• **WHAT IS BEING ASKED**: Where does the word "sinaimg" show up in the records? Copy every line that has it.

• **DATA PROVIDED**:
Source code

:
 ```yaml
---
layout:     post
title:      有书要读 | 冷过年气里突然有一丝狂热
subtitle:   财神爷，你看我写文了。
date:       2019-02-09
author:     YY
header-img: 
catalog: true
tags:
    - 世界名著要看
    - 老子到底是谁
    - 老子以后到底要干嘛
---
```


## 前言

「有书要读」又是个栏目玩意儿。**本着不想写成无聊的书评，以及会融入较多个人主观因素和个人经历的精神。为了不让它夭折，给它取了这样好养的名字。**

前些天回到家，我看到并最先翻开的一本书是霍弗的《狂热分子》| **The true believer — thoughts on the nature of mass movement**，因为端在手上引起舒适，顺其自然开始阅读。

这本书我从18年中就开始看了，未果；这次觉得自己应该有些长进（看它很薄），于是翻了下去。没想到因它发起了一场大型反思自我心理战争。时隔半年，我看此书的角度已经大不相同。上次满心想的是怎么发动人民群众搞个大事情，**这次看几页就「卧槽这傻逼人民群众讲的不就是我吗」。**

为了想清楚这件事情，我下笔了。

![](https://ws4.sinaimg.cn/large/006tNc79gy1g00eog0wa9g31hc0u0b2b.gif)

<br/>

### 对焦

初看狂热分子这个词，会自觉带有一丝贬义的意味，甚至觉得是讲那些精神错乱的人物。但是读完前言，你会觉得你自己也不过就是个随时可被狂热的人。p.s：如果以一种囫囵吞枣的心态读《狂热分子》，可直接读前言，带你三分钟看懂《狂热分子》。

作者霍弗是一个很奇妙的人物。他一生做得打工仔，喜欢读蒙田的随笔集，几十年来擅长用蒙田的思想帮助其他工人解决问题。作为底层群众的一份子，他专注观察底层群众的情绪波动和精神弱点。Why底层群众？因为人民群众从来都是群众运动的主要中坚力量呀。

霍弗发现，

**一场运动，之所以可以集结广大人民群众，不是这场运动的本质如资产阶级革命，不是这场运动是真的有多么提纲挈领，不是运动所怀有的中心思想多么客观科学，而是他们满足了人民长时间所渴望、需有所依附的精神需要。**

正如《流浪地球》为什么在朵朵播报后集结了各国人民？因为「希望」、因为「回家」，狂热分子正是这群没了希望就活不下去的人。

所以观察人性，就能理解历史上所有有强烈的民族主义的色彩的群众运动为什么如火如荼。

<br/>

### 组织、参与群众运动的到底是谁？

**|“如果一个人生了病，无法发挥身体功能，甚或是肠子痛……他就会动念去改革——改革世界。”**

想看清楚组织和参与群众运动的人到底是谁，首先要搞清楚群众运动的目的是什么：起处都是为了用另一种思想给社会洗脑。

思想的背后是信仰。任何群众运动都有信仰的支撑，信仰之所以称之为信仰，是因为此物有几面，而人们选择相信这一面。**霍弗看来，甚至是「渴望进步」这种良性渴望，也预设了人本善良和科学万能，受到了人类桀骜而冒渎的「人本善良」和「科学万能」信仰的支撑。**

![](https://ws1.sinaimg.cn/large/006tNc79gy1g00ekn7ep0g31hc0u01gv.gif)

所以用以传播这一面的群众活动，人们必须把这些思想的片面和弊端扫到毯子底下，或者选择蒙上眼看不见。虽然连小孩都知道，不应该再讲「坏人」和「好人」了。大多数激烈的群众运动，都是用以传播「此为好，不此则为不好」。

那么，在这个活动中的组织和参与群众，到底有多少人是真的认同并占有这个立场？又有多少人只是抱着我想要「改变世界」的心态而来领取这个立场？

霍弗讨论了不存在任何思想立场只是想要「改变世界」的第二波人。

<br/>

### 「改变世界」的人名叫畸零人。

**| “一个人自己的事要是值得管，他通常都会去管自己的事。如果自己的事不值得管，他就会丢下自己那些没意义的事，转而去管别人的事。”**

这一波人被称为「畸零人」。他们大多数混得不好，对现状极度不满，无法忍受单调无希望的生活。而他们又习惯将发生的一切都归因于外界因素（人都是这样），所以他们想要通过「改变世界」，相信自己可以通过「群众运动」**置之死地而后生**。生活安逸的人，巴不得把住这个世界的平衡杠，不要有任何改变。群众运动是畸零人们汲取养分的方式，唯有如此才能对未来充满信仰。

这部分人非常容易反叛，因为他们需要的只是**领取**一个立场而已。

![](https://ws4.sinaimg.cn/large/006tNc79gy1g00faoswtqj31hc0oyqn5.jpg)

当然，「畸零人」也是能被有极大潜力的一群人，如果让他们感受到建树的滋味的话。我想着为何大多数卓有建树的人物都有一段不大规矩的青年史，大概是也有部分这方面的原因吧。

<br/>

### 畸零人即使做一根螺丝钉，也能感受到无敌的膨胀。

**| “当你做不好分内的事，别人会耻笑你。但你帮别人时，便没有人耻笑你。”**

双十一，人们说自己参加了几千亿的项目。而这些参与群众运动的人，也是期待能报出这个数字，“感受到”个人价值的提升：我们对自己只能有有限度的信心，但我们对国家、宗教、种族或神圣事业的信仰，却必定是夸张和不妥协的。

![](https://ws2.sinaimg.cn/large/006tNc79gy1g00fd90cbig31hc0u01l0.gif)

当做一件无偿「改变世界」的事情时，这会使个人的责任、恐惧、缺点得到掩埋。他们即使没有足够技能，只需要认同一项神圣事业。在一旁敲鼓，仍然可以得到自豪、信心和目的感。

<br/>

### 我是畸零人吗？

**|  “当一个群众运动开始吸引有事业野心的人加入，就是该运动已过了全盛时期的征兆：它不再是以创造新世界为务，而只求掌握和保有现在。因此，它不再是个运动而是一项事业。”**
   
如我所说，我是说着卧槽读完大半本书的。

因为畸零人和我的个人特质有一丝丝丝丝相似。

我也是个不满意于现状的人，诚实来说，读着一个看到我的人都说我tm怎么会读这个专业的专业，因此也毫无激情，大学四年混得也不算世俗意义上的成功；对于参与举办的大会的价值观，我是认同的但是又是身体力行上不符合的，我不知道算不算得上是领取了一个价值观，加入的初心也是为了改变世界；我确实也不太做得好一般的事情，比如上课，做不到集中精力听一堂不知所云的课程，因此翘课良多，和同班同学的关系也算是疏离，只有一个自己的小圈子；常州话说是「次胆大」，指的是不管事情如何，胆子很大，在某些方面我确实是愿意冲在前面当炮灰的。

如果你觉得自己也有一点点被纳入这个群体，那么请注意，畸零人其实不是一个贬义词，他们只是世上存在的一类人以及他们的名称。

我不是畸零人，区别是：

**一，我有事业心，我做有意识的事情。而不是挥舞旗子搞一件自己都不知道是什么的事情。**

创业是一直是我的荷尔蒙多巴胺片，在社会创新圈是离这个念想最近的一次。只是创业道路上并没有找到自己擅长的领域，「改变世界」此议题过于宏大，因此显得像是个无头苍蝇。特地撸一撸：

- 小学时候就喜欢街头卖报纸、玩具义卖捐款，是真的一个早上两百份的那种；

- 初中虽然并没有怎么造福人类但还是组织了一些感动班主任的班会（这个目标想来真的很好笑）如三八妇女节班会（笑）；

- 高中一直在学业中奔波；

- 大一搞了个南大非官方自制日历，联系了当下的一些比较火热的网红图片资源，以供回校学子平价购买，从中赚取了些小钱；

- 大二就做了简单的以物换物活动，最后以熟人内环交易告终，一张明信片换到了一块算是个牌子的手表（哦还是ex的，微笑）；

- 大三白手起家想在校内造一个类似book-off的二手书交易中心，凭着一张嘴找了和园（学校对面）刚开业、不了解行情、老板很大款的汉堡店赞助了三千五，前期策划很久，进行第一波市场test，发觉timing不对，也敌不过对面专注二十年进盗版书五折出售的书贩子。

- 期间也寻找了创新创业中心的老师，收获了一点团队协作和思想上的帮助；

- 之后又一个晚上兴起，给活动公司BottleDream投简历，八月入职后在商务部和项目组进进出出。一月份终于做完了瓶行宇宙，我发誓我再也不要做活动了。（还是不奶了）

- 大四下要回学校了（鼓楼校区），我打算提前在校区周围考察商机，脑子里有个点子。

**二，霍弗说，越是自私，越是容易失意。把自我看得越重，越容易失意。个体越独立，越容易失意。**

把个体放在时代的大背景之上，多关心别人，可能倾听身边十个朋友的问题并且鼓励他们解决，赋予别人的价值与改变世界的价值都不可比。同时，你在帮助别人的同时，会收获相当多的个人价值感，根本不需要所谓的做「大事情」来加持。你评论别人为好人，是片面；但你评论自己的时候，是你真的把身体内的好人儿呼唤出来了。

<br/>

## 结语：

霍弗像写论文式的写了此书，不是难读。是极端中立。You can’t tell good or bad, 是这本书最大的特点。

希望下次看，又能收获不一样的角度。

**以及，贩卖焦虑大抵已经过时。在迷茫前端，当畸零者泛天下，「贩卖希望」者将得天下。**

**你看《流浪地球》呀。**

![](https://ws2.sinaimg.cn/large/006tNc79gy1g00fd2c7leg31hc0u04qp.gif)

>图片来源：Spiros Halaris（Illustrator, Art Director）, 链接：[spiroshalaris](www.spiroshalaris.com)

• **TASK RESPONSE**:
![](https://ws4.sinaimg.cn/large/006tNc79gy1g00eog0wa9g31hc0u0b2b.gif)
![](https://ws1.sinaimg.cn/large/006tNc79gy1g00ekn7ep0g31hc0u01gv.gif)
![](https://ws4.sinaimg.cn/large/006tNc79gy1g00faoswtqj31hc0oyqn5.jpg)
![](https://ws2.sinaimg.cn/large/006tNc79gy1g00fd90cbig31hc0u01l0.gif)
![](https://ws2.sinaimg.cn/large/006tNc79gy1g00fd2c7leg31hc0u04qp.gif)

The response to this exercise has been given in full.